Work required: Which lines in the records below contain the word "Muskogee"? Copy each one out.

(Plain-text document sources)
◇ ◇ ◇ ◇ ◇

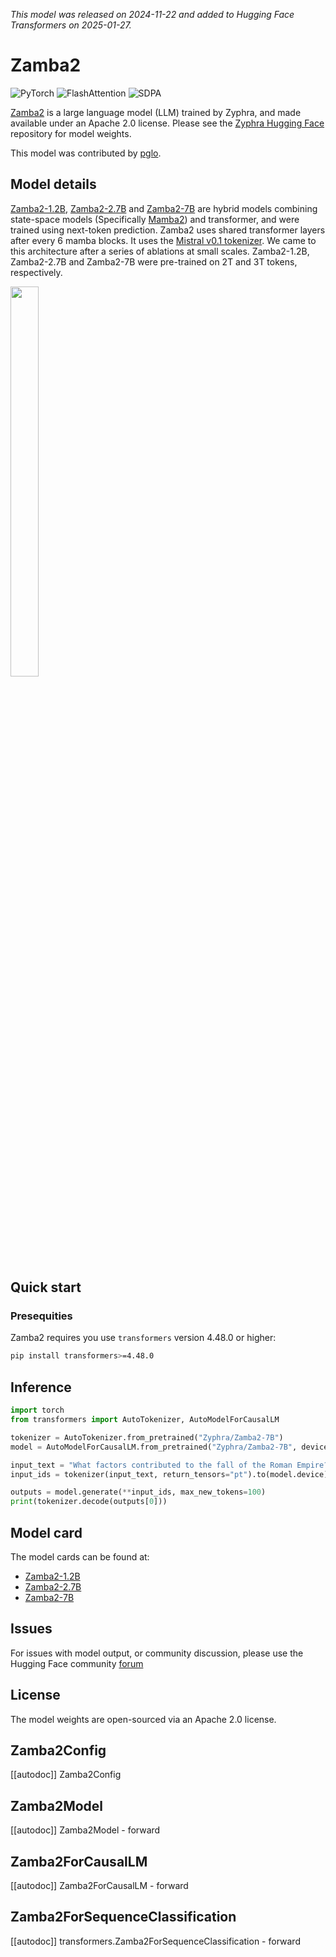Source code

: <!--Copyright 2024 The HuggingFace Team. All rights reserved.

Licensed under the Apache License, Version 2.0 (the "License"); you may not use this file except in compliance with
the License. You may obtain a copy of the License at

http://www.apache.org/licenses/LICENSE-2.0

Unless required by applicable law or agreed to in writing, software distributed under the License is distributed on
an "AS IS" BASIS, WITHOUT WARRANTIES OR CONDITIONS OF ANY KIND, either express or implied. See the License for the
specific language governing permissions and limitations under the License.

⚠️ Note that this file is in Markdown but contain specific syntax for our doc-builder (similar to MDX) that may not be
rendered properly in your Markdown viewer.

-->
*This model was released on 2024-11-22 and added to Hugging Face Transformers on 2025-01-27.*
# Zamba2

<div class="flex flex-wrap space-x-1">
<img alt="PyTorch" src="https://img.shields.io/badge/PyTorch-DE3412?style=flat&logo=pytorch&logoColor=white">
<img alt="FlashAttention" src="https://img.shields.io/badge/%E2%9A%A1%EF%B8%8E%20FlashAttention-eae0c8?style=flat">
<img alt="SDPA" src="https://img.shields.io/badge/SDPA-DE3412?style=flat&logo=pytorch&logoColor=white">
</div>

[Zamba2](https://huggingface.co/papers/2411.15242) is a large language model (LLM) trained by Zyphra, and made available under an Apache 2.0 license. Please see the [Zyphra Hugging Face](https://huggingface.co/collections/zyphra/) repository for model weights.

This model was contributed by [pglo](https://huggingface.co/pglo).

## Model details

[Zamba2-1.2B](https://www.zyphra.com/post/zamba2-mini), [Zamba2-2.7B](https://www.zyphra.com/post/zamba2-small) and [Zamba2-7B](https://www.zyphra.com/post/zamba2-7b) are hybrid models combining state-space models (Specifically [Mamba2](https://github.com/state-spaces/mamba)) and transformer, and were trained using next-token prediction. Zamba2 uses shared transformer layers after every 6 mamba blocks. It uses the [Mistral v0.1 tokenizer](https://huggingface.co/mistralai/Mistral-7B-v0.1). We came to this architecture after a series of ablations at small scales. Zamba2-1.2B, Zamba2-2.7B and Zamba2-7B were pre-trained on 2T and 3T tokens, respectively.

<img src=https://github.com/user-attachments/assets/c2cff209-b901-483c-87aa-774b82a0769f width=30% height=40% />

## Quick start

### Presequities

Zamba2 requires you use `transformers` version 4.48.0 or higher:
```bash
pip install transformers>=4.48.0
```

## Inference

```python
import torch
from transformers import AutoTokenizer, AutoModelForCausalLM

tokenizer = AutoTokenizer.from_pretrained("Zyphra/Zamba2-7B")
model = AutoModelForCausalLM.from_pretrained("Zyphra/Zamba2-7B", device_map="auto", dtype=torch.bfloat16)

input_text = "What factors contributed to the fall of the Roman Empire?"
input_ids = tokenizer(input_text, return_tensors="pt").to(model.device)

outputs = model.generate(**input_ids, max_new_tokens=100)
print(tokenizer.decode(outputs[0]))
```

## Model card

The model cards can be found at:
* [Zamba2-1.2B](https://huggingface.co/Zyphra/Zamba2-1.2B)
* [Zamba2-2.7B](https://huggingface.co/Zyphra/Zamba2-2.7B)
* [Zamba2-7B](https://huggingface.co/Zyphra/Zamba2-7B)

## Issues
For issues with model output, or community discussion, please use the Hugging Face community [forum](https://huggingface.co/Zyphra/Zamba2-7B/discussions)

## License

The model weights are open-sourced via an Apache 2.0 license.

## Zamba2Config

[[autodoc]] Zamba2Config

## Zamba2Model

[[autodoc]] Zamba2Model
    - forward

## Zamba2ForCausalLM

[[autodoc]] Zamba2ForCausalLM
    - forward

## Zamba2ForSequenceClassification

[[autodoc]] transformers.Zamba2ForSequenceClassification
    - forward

◇ ◇ ◇ ◇ ◇

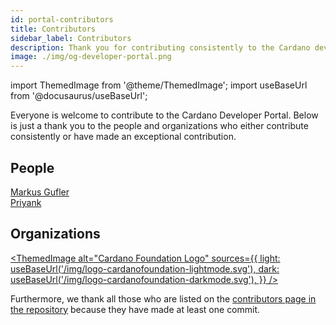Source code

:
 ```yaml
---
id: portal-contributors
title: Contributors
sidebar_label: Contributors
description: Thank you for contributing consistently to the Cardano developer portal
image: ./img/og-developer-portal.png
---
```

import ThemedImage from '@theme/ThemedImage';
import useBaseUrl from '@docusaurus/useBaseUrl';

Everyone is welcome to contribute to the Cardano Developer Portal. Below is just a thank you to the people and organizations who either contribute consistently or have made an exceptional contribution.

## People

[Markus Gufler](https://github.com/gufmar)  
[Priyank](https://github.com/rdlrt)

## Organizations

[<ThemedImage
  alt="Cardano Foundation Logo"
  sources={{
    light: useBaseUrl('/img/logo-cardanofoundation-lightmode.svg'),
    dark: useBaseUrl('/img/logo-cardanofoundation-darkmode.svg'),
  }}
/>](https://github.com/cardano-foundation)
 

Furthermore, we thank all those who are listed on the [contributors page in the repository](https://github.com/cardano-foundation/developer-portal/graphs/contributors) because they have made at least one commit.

◇ ◇ ◇ ◇ ◇

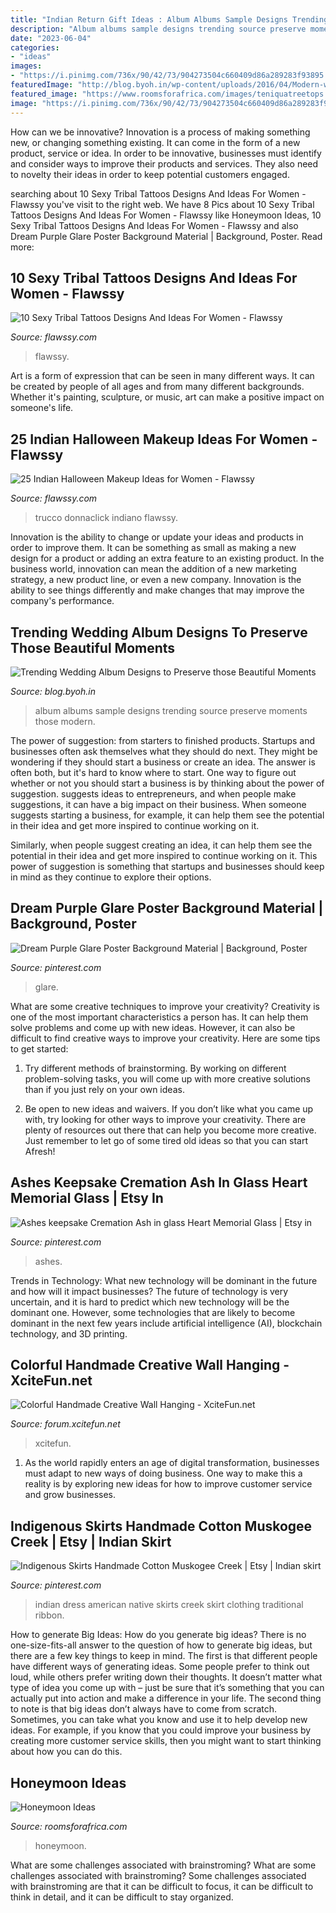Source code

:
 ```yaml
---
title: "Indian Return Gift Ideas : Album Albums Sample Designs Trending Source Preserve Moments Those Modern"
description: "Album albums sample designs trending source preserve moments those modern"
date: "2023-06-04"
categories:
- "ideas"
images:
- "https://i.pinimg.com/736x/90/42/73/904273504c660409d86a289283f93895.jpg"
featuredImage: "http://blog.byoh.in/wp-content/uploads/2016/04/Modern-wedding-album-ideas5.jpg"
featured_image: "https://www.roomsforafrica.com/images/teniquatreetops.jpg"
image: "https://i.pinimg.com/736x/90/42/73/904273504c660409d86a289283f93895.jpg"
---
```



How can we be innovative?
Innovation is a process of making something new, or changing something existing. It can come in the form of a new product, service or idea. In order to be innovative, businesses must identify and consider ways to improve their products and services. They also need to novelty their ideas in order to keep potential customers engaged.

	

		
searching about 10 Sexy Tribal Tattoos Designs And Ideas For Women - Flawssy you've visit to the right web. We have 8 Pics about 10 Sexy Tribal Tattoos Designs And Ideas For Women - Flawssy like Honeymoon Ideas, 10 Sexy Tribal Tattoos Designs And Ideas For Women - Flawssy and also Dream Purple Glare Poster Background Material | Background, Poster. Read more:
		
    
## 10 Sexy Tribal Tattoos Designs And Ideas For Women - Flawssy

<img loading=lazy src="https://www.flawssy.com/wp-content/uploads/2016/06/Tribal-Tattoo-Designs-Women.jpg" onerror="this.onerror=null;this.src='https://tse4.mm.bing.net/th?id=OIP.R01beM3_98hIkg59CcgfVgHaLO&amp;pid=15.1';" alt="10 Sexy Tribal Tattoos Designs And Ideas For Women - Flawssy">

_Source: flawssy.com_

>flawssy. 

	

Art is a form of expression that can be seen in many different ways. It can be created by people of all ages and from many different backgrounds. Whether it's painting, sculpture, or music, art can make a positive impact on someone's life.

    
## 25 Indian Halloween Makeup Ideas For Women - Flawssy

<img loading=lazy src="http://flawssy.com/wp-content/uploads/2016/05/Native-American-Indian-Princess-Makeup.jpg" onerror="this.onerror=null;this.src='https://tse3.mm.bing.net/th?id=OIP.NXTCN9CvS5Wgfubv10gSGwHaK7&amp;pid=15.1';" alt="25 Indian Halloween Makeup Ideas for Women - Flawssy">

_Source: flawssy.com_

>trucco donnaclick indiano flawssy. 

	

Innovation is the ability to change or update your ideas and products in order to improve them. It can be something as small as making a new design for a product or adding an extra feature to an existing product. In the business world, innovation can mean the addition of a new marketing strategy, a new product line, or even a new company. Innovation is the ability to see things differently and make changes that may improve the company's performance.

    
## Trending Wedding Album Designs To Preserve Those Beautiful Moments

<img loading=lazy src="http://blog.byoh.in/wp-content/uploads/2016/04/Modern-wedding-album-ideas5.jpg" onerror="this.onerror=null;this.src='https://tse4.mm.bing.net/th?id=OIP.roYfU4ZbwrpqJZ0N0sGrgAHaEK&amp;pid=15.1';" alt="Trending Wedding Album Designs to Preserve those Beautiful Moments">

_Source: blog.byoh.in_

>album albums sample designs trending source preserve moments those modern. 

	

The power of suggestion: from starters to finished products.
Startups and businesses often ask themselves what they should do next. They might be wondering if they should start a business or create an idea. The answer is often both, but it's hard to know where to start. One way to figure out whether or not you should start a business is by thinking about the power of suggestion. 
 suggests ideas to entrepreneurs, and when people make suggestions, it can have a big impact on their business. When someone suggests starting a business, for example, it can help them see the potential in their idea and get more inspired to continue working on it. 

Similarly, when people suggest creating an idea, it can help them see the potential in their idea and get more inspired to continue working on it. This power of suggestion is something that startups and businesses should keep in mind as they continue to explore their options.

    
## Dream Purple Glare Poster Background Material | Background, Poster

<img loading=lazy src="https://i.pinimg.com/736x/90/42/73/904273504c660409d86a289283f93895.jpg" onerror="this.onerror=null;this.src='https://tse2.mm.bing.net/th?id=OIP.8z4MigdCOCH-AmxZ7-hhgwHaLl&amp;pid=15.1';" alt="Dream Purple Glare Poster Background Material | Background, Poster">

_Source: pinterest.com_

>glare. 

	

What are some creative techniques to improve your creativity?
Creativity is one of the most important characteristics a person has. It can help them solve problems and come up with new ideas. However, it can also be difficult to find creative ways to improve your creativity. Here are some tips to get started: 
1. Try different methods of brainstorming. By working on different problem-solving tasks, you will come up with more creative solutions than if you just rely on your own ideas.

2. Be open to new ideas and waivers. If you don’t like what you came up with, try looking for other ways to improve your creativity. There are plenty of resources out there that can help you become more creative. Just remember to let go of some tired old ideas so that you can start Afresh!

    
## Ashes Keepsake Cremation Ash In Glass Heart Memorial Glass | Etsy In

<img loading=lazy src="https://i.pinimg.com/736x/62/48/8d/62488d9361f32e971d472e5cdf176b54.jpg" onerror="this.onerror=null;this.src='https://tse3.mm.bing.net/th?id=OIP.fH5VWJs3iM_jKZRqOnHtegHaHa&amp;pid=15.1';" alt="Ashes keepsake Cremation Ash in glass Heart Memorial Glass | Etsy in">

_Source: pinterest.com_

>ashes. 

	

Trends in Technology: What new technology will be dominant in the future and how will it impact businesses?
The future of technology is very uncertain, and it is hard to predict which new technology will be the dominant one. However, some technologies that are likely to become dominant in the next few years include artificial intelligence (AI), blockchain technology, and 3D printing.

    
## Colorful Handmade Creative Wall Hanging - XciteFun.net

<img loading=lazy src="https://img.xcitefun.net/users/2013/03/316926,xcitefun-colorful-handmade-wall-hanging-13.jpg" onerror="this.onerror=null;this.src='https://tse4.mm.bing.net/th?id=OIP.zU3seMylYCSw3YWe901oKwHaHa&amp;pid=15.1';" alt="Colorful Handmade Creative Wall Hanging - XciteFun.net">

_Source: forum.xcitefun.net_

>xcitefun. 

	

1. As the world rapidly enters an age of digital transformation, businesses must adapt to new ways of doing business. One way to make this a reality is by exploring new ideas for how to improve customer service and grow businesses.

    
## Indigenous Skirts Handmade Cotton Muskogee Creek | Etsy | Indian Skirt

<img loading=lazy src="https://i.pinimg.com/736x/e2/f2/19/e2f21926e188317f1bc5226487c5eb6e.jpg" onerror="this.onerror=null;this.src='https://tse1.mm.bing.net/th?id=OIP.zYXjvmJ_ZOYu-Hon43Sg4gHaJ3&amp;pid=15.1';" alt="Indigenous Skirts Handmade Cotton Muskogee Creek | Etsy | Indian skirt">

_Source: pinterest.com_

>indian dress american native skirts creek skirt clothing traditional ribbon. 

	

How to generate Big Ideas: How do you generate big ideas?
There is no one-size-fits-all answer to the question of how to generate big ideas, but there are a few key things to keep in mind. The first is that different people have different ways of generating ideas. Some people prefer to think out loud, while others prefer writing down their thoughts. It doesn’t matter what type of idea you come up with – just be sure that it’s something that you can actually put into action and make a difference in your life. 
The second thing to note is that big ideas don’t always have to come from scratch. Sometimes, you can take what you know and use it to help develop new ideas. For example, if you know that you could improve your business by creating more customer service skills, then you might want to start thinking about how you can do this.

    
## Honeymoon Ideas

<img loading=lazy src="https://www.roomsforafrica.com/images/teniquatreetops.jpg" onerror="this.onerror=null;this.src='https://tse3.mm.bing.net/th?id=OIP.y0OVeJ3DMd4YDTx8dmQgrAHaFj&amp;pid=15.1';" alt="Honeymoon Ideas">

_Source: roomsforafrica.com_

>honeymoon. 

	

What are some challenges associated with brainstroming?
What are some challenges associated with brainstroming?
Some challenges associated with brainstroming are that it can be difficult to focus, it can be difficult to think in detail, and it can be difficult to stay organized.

◇ ◇ ◇ ◇ ◇

Completed exercise:
## Indigenous Skirts Handmade Cotton Muskogee Creek | Etsy | Indian Skirt
<img loading=lazy src="https://i.pinimg.com/736x/e2/f2/19/e2f21926e188317f1bc5226487c5eb6e.jpg" onerror="this.onerror=null;this.src='https://tse1.mm.bing.net/th?id=OIP.zYXjvmJ_ZOYu-Hon43Sg4gHaJ3&amp;pid=15.1';" alt="Indigenous Skirts Handmade Cotton Muskogee Creek | Etsy | Indian skirt">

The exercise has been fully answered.